▸ PROMPT: Pick out every line in the data below that holds "return".

▸ EXTRACTED DATA:

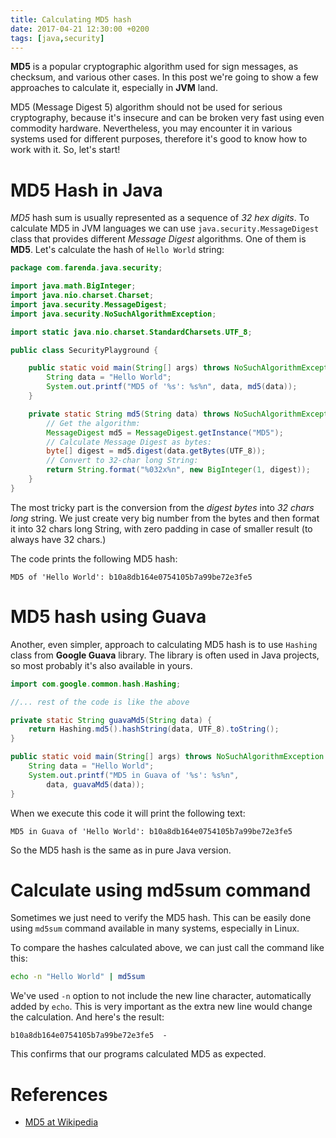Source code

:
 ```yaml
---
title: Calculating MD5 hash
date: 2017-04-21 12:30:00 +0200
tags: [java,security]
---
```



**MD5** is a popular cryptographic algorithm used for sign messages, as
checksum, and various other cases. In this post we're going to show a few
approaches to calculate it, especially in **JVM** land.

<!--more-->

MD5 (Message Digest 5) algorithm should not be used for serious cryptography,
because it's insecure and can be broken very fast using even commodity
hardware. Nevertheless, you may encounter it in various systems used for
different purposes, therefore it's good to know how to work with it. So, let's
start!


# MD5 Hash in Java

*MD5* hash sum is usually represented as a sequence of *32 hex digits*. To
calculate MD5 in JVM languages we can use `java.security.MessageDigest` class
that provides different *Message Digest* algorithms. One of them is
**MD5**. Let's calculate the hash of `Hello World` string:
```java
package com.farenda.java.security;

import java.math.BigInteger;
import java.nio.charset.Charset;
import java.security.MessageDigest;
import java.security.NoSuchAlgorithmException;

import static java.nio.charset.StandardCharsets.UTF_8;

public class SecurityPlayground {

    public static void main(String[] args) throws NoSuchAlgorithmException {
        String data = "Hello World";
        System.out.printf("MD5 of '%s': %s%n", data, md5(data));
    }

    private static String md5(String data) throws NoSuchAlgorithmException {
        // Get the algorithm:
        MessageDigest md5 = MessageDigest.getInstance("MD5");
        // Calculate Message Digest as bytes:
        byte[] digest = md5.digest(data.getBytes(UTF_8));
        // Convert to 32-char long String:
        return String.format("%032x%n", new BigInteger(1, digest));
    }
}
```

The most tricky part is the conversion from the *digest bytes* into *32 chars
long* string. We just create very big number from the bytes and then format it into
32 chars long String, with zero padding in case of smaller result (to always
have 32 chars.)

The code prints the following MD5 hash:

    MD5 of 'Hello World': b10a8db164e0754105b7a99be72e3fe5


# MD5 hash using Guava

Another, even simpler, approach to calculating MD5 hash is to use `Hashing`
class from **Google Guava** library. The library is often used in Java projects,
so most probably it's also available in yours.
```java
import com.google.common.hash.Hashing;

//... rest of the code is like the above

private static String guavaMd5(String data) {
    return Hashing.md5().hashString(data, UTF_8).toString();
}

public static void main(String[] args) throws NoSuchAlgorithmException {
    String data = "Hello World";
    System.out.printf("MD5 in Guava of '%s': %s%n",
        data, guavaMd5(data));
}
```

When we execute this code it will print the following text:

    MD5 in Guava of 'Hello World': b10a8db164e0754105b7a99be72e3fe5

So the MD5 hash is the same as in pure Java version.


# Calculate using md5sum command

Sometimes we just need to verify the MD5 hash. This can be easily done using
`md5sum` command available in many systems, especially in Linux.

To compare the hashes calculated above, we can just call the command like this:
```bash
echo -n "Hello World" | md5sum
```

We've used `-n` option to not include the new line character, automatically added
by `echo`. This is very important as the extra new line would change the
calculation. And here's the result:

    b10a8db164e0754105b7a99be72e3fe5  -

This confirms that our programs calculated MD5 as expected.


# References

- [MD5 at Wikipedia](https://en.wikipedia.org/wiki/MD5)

▸ RESULT:
        return String.format("%032x%n", new BigInteger(1, digest));
    return Hashing.md5().hashString(data, UTF_8).toString();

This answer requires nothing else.